Obesity is a known risk factor for many health problems, including type 2 diabetes mellitus, hypertension, coronary heart disease, and stroke.3 In addition to these problems, obese women have higher risk of complications during pregnancy and delivery. Furthermore, their obesity may have adversely affected the health of their offspring.4

To estimate the association between overweight and obesity on complications during pregnancy and delivery, we performed a population-based study on a cohort consisting of all Danish women giving birth to a singleton from 2004 through June 30, 2010. This very large data set allows us to improve precision in effect size and to include rare complications of pregnancy and delivery.

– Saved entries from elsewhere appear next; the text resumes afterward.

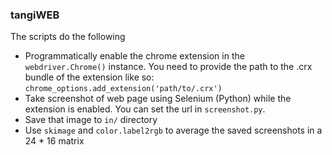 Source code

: ### tangiWEB

The scripts do the following


- Programmatically enable the chrome extension in the `webdriver.Chrome()` instance. You need to provide the path to the .crx bundle of the extension like so: `chrome_options.add_extension('path/to/.crx')`
- Take screenshot of web page using Selenium (Python) while the extension is enabled. You can set the url in `screenshot.py`. 
- Save that image to `in/` directory
- Use `skimage` and `color.label2rgb` to average the saved screenshots in a 24 * 16 matrix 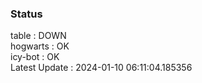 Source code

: ### Status


table : DOWN  
hogwarts : OK  
icy-bot : OK  
Latest Update : 2024-01-10 06:11:04.185356
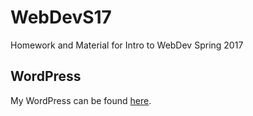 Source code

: # WebDevS17
Homework and Material for Intro to WebDev Spring 2017

## WordPress
My WordPress can be found <a href="http://sites.bxmc.poly.edu/~kevinfoo/WebDev/">here</a>.
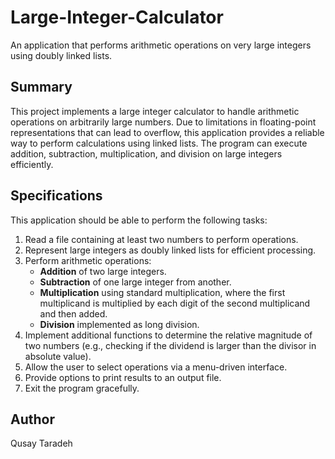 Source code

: # Large-Integer-Calculator
An application that performs arithmetic operations on very large integers using doubly linked lists.

## Summary
This project implements a large integer calculator to handle arithmetic operations on arbitrarily large numbers. Due to limitations in floating-point representations that can lead to overflow, this application provides a reliable way to perform calculations using linked lists. The program can execute addition, subtraction, multiplication, and division on large integers efficiently.

## Specifications
This application should be able to perform the following tasks:
1. Read a file containing at least two numbers to perform operations.
2. Represent large integers as doubly linked lists for efficient processing.
3. Perform arithmetic operations:
   - **Addition** of two large integers.
   - **Subtraction** of one large integer from another.
   - **Multiplication** using standard multiplication, where the first multiplicand is multiplied by each digit of the second multiplicand and then added.
   - **Division** implemented as long division.
4. Implement additional functions to determine the relative magnitude of two numbers (e.g., checking if the dividend is larger than the divisor in absolute value).
5. Allow the user to select operations via a menu-driven interface.
6. Provide options to print results to an output file.
7. Exit the program gracefully.

## Author
Qusay Taradeh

The cohort consisted of all Danish women carrying and giving birth to a singleton from January 1, 2004, through June 30, 2010 (N=403,092). Women were identified from the Danish Medical Birth Registry in which all deliveries in Denmark have been registered since 1973. The database contains data on 99.8% of all deliveries in Denmark with a population of more than 5 million. The quality of the data has been found to be valid and reliable.5 Four women and their children were excluded because of double entry into the registry. Participants with obviously incorrect data registrations (BMI less than 10 or BMI more than 60: n=267; or birth weight plus or minus 4 standard deviations: n=3,410) were excluded. Data on BMI were missing for 30,064. In total, we excluded 33,745 participants (8.4% of the population). The final study population consisted of 369,347 women.

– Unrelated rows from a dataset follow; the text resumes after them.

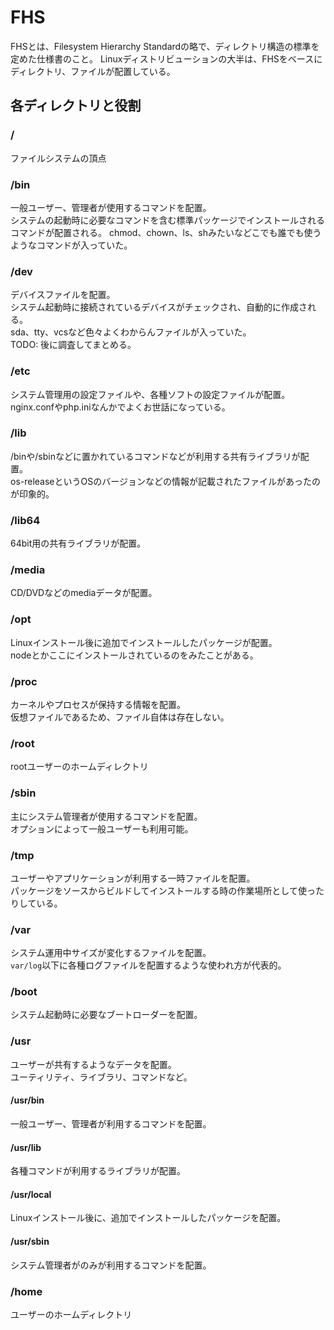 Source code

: # FHS

FHSとは、Filesystem Hierarchy Standardの略で、ディレクトリ構造の標準を定めた仕様書のこと。
Linuxディストリビューションの大半は、FHSをベースにディレクトリ、ファイルが配置している。

## 各ディレクトリと役割

### /
ファイルシステムの頂点

### /bin
一般ユーザー、管理者が使用するコマンドを配置。  
システムの起動時に必要なコマンドを含む標準パッケージでインストールされるコマンドが配置される。
chmod、chown、ls、shみたいなどこでも誰でも使うようなコマンドが入っていた。

### /dev
デバイスファイルを配置。  
システム起動時に接続されているデバイスがチェックされ、自動的に作成される。  
sda、tty、vcsなど色々よくわからんファイルが入っていた。  
TODO: 後に調査してまとめる。

### /etc
システム管理用の設定ファイルや、各種ソフトの設定ファイルが配置。  
nginx.confやphp.iniなんかでよくお世話になっている。

### /lib
/binや/sbinなどに置かれているコマンドなどが利用する共有ライブラリが配置。  
os-releaseというOSのバージョンなどの情報が記載されたファイルがあったのが印象的。

### /lib64
64bit用の共有ライブラリが配置。

### /media
CD/DVDなどのmediaデータが配置。

### /opt
Linuxインストール後に追加でインストールしたパッケージが配置。  
nodeとかここにインストールされているのをみたことがある。

### /proc
カーネルやプロセスが保持する情報を配置。  
仮想ファイルであるため、ファイル自体は存在しない。

### /root
rootユーザーのホームディレクトリ

### /sbin
主にシステム管理者が使用するコマンドを配置。  
オプションによって一般ユーザーも利用可能。

### /tmp
ユーザーやアプリケーションが利用する一時ファイルを配置。  
パッケージをソースからビルドしてインストールする時の作業場所として使ったりしている。

### /var
システム運用中サイズが変化するファイルを配置。  
`var/log`以下に各種ログファイルを配置するような使われ方が代表的。

### /boot
システム起動時に必要なブートローダーを配置。

### /usr
ユーザーが共有するようなデータを配置。  
ユーティリティ、ライブラリ、コマンドなど。

#### /usr/bin
一般ユーザー、管理者が利用するコマンドを配置。

#### /usr/lib
各種コマンドが利用するライブラリが配置。

#### /usr/local
Linuxインストール後に、追加でインストールしたパッケージを配置。

#### /usr/sbin
システム管理者がのみが利用するコマンドを配置。  

### /home
ユーザーのホームディレクトリ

Data in the Danish Medical Birth Registry are entered at birth by the midwife assisting at the delivery. For this study we used information on maternal characteristics including BMI, age, parity and smoking habits. Body mass index was calculated from self-reported prepregnancy weight and height (weight in kilograms divided by the square of height in meters) obtained during the first antenatal visit, and the participants were categorized according to maternal BMI. Underweight was defined as BMI less than 18.5, normal weight as BMI 18.5–24.9, overweight as BMI 25–29.9, obesity BMI 30–34.9, and severe obesity as BMI 35 or higher. Parity was categorized as 0, 1, or 2 or more deliveries, and smoking as no smoking, 1–10 cigarettes per day, or more than 10 cigarettes per day.

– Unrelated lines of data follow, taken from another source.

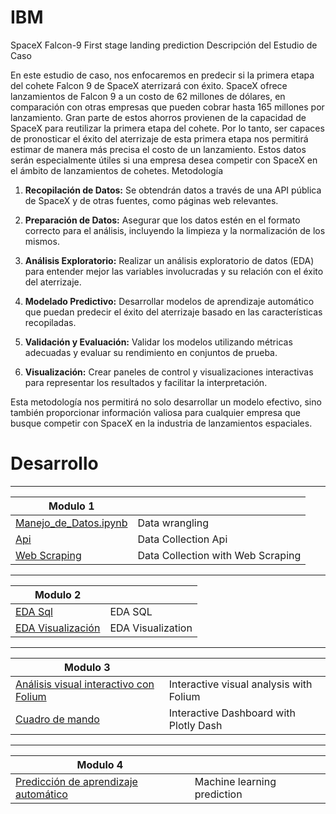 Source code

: # IBM
SpaceX Falcon-9 First stage landing prediction
Descripción del Estudio de Caso

En este estudio de caso, nos enfocaremos en predecir si la primera etapa del cohete Falcon 9 de SpaceX aterrizará con éxito. SpaceX ofrece lanzamientos de Falcon 9 a un costo de 62 millones de dólares, en comparación con otras empresas que pueden cobrar hasta 165 millones por lanzamiento. Gran parte de estos ahorros provienen de la capacidad de SpaceX para reutilizar la primera etapa del cohete. Por lo tanto, ser capaces de pronosticar el éxito del aterrizaje de esta primera etapa nos permitirá estimar de manera más precisa el costo de un lanzamiento. Estos datos serán especialmente útiles si una empresa desea competir con SpaceX en el ámbito de lanzamientos de cohetes.
Metodología

 1.  **Recopilación de Datos:** Se obtendrán datos a través de una API pública de SpaceX y de otras fuentes, como páginas web relevantes.

 2.  **Preparación de Datos:** Asegurar que los datos estén en el formato correcto para el análisis, incluyendo la limpieza y la normalización de los mismos.

 3.  **Análisis Exploratorio:** Realizar un análisis exploratorio de datos (EDA) para entender mejor las variables involucradas y su relación con el éxito del aterrizaje.

 4.  **Modelado Predictivo:** Desarrollar modelos de aprendizaje automático que puedan predecir el éxito del aterrizaje basado en las características recopiladas.

  5.  **Validación y Evaluación:** Validar los modelos utilizando métricas adecuadas y evaluar su rendimiento en conjuntos de prueba.

  6.  **Visualización:** Crear paneles de control y visualizaciones interactivas para representar los resultados y facilitar la interpretación.

Esta metodología nos permitirá no solo desarrollar un modelo efectivo, sino también proporcionar información valiosa para cualquier empresa que busque competir con SpaceX en la industria de lanzamientos espaciales.

# Desarrollo
---

| Modulo 1                                                                                                                               |                                   |
| -------------------------------------------------------------------------------------------------------------------------------------- | --------------------------------- |
| [Manejo_de_Datos.ipynb](https://github.com/lucandro/IBM/blob/3b00a27346c7475a9e2b14fa89904711a9599de7/Manejo_de_Datos.ipynb)           | Data wrangling                    |
| [Api](https://github.com/lucandro/IBM/blob/c148166e82a80eba98c2f7e2f7f2720de11e1ac9/Recogida_de_Datos.ipynb)                           | Data Collection Api               |
| [Web Scraping](https://github.com/lucandro/IBM/blob/c148166e82a80eba98c2f7e2f7f2720de11e1ac9/Recogida_de_Datos_con_Web_Scraping.ipynb) | Data Collection with Web Scraping |

---

| Modulo 2                                                                                                                        |                   |
| ------------------------------------------------------------------------------------------------------------------------------- | ----------------- |
| [EDA Sql](https://github.com/lucandro/IBM/blob/3f13c2add835bffc5309d4ada0251a386fba4c31/EDA_Sql.ipynb)                          | EDA  SQL          |
| [EDA Visualización](https://github.com/lucandro/IBM/blob/ee243619c52c9ac26af164d328dcbd3b61e032ea/EDA_Visualizaci%C3%B3n.ipynb) | EDA Visualization |

---


| Modulo 3                                                                                                                        |                   |
| ------------------------------------------------------------------------------------------------------------------------------- | ----------------- |
| [Análisis visual interactivo con Folium](https://github.com/lucandro/IBM/blob/95f6b10e01242f9cafc58e143630ba84b04fdc4b/An%C3%A1lisis_visual_interactivo_con_Folium.ipynb)                          | Interactive visual analysis with Folium          |
| [Cuadro de mando](https://github.com/lucandro/IBM/blob/e7bda23df9d2c54e253cb03170a83c3ea4736821/Cuadro_de_Mando_Interactivo_con_Ploty_Dash.ipynb) | Interactive Dashboard with Plotly Dash  |


---


| Modulo 4 |     |
| -------- | --- |
| [Predicción de aprendizaje automático](https://github.com/lucandro/IBM/blob/c2e86019e088e1d411cf03fb5876b1eab2cd722b/Predicci%C3%B3n_de_aprendizaje_autom%C3%A1tico.ipynb)     | Machine learning prediction    |



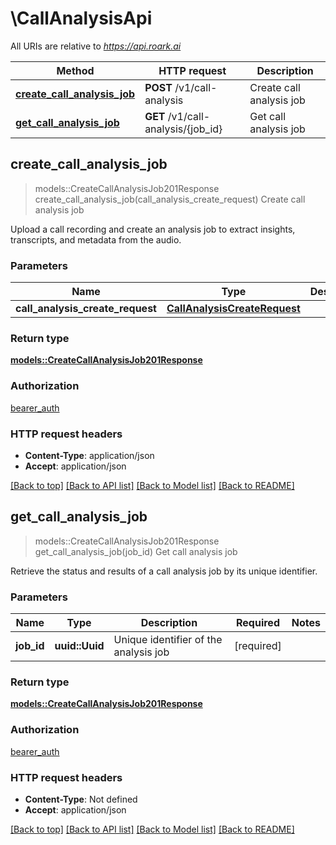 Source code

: # \CallAnalysisApi

All URIs are relative to *https://api.roark.ai*

Method | HTTP request | Description
------------- | ------------- | -------------
[**create_call_analysis_job**](CallAnalysisApi.md#create_call_analysis_job) | **POST** /v1/call-analysis | Create call analysis job
[**get_call_analysis_job**](CallAnalysisApi.md#get_call_analysis_job) | **GET** /v1/call-analysis/{job_id} | Get call analysis job



## create_call_analysis_job

> models::CreateCallAnalysisJob201Response create_call_analysis_job(call_analysis_create_request)
Create call analysis job

Upload a call recording and create an analysis job to extract insights, transcripts, and metadata from the audio.

### Parameters


Name | Type | Description  | Required | Notes
------------- | ------------- | ------------- | ------------- | -------------
**call_analysis_create_request** | [**CallAnalysisCreateRequest**](CallAnalysisCreateRequest.md) |  | [required] |

### Return type

[**models::CreateCallAnalysisJob201Response**](create_call_analysis_job_201_response.md)

### Authorization

[bearer_auth](../README.md#bearer_auth)

### HTTP request headers

- **Content-Type**: application/json
- **Accept**: application/json

[[Back to top]](#) [[Back to API list]](../README.md#documentation-for-api-endpoints) [[Back to Model list]](../README.md#documentation-for-models) [[Back to README]](../README.md)


## get_call_analysis_job

> models::CreateCallAnalysisJob201Response get_call_analysis_job(job_id)
Get call analysis job

Retrieve the status and results of a call analysis job by its unique identifier.

### Parameters


Name | Type | Description  | Required | Notes
------------- | ------------- | ------------- | ------------- | -------------
**job_id** | **uuid::Uuid** | Unique identifier of the analysis job | [required] |

### Return type

[**models::CreateCallAnalysisJob201Response**](create_call_analysis_job_201_response.md)

### Authorization

[bearer_auth](../README.md#bearer_auth)

### HTTP request headers

- **Content-Type**: Not defined
- **Accept**: application/json

[[Back to top]](#) [[Back to API list]](../README.md#documentation-for-api-endpoints) [[Back to Model list]](../README.md#documentation-for-models) [[Back to README]](../README.md)

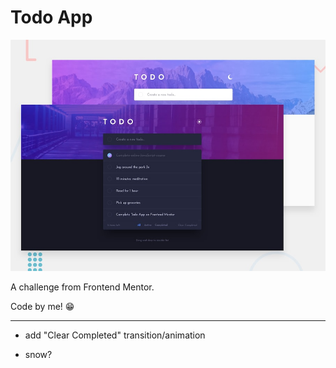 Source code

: # Todo App

![Design preview for the todo app coding challenge](./public/assets/img/design-preview.jpg)

A challenge from Frontend Mentor.

Code by me! 😁

---

<!-- * local storage... theme/todo-list -->
<!-- * add transitions/animations -->
* add "Clear Completed" transition/animation
<!-- * accessibility -->
<!-- * drag-and-drop -->
<!-- * christmas theme -->
* snow?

Maternal complications during pregnancy and delivery and fetal complications were classified according to the International Classification of Diseases 10th Revision. We identified pregnancies with a diagnosis of gestational diabetes mellitus (GDM) (O24.4), preeclampsia (O14), thrombosis (O871), or shoulder dystocia (O66). Hemorrhage was defined as more than 500 mL of postpartum hemorrhage (O72). Low Apgar score was defined as a score less than 7 at 5 minutes after birth. Stillbirth was defined as intrauterine death occurring after 22 completed weeks of gestation (O364). Birth weight was measured and recorded at birth to the nearest 10 g. Cesarean delivery included all codes for this procedure (KMCA10A–KMCA10E).

The frequencies of the various outcomes of pregnancy were calculated within maternal BMI groups and multiple logistic regression models were constructed to examine the magnitude and significance of the independent effect of BMI. Risks are presented as unadjusted and adjusted odds ratios (ORs) with 95% confidence intervals. Test for trend was evaluated by the Cochran-Armitage test for trend.

Shoulder dystocia was analyzed only among vaginal deliveries. Analyses of all outcomes: GDM, preeclampsia, thrombosis, hemorrhage, shoulder dystocia, planned and emergency cesarean delivery, low Apgar score, stillbirth, and high birth weight more than 4,500 g were adjusted for maternal age, parity, smoking during pregnancy, gestational age, birth weight, GDM, sex of the fetus, and calendar year, except that analysis of high birth weight was not adjusted for birth weight, and analysis of GDM was not adjusted for GDM and birth weight. All analyses were performed in SAS 9 for Windows. The study was approved by the Danish Data Protection Agency.


Table 1 shows the maternal characteristics. The distribution of prepregnancy BMI for the 369,347 participants classified 15,776 as underweight (4.3%), 233,160 as normal weight (63.1%), 77,250 as overweight (20.9%), 28,492 as obese (7.7%), and 14,669 as severely obese (4%).

Table 1
Table 1:
Maternal Characteristics in 369,347 Danish Women Giving Birth to a Singleton From 2004 to 2010

Tables 2 and 3 show the unadjusted and adjusted risks of different obstetric and neonatal outcomes in the different BMI groups. The risk of gestational diabetes mellitus and preeclampsia were both considerably increased in the overweight and obese women compared with normal-weight women, whereas thrombosis appeared to be increased only in the overweight women (Tables 2 and 3).

Table 2
Table 2:
Unadjusted Association Between Maternal Body Mass Index and Adverse Pregnancy Outcomes
Table 2
Table 2:
Unadjusted Association Between Maternal Body Mass Index and Adverse Pregnancy Outcomes
Table 3
Table 3:
Adjusted Association Between Maternal Body Mass Index and Adverse Pregnancy Outcomes
Table 3
Table 3:
Adjusted Association Between Maternal Body Mass Index and Adverse Pregnancy Outcomes

Planned and especially emergency cesarean delivery were increased with increasing BMI, and hemorrhage was unaffected by BMI (Tables 2 and 3). Dividing the risk of hemorrhage into vaginal birth and cesarean delivery did not alter the conclusion (data not shown).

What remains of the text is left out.